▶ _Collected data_

* * *

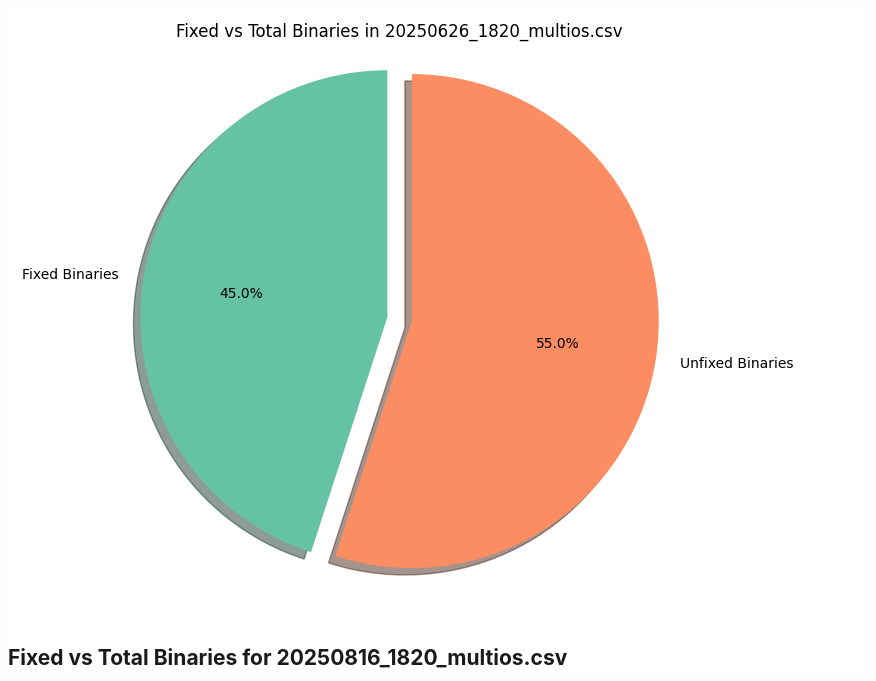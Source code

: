 ![Fixed vs Total Binaries](multios_pie_chart_20250626_1820_multios.png)


## Fixed vs Total Binaries for 20250816_1820_multios.csv
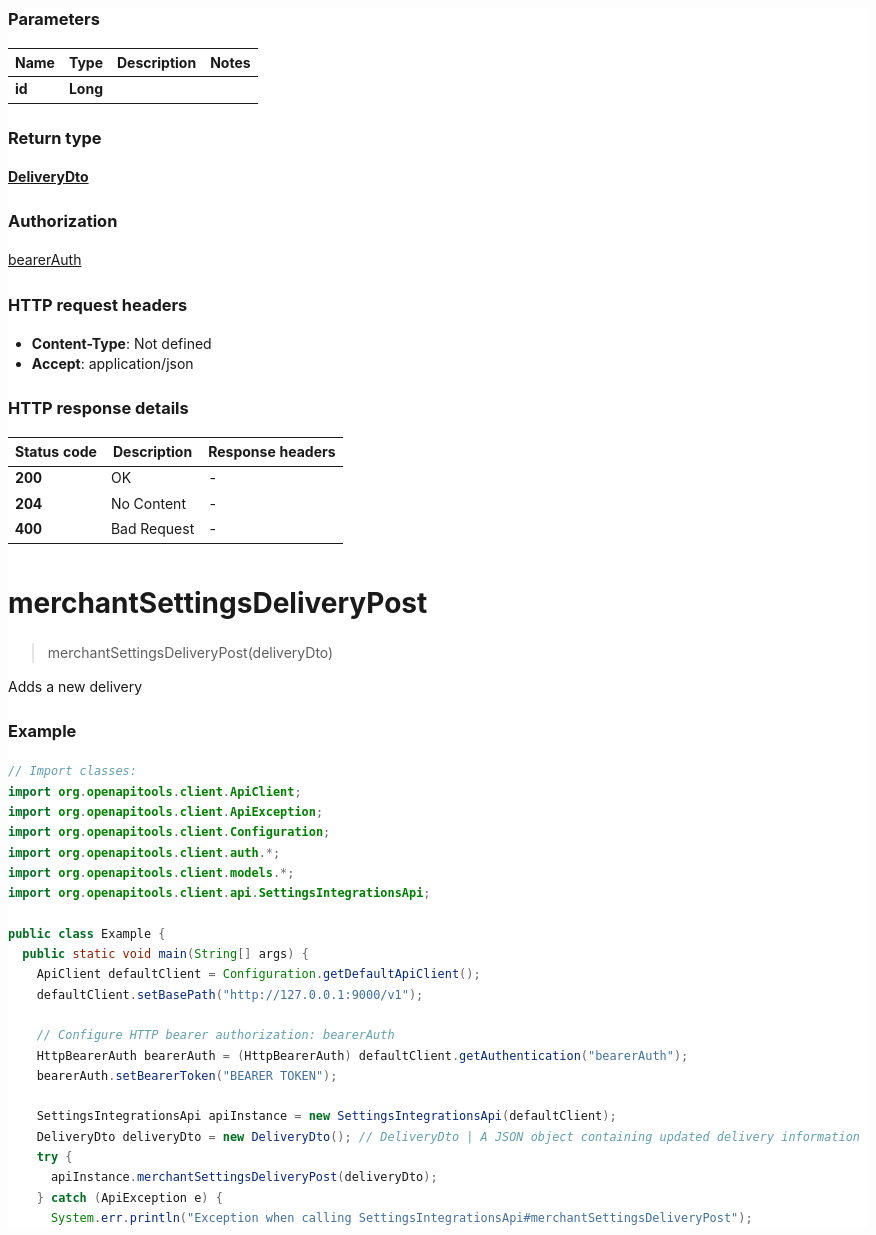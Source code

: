 ### Parameters

| Name | Type | Description  | Notes |
|------------- | ------------- | ------------- | -------------|
| **id** | **Long**|  | |

### Return type

[**DeliveryDto**](DeliveryDto.md)

### Authorization

[bearerAuth](../README.md#bearerAuth)

### HTTP request headers

 - **Content-Type**: Not defined
 - **Accept**: application/json

### HTTP response details
| Status code | Description | Response headers |
|-------------|-------------|------------------|
| **200** | OK |  -  |
| **204** | No Content |  -  |
| **400** | Bad Request |  -  |

<a name="merchantSettingsDeliveryPost"></a>
# **merchantSettingsDeliveryPost**
> merchantSettingsDeliveryPost(deliveryDto)



Adds a new delivery

### Example
```java
// Import classes:
import org.openapitools.client.ApiClient;
import org.openapitools.client.ApiException;
import org.openapitools.client.Configuration;
import org.openapitools.client.auth.*;
import org.openapitools.client.models.*;
import org.openapitools.client.api.SettingsIntegrationsApi;

public class Example {
  public static void main(String[] args) {
    ApiClient defaultClient = Configuration.getDefaultApiClient();
    defaultClient.setBasePath("http://127.0.0.1:9000/v1");
    
    // Configure HTTP bearer authorization: bearerAuth
    HttpBearerAuth bearerAuth = (HttpBearerAuth) defaultClient.getAuthentication("bearerAuth");
    bearerAuth.setBearerToken("BEARER TOKEN");

    SettingsIntegrationsApi apiInstance = new SettingsIntegrationsApi(defaultClient);
    DeliveryDto deliveryDto = new DeliveryDto(); // DeliveryDto | A JSON object containing updated delivery information
    try {
      apiInstance.merchantSettingsDeliveryPost(deliveryDto);
    } catch (ApiException e) {
      System.err.println("Exception when calling SettingsIntegrationsApi#merchantSettingsDeliveryPost");
```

* * *

▶ _PROBLEM DETAILS_
Search the entries for the word "Configuration". Copy every line where it occurs.

▶ _TASK RESULT_
import org.openapitools.client.Configuration;
    ApiClient defaultClient = Configuration.getDefaultApiClient();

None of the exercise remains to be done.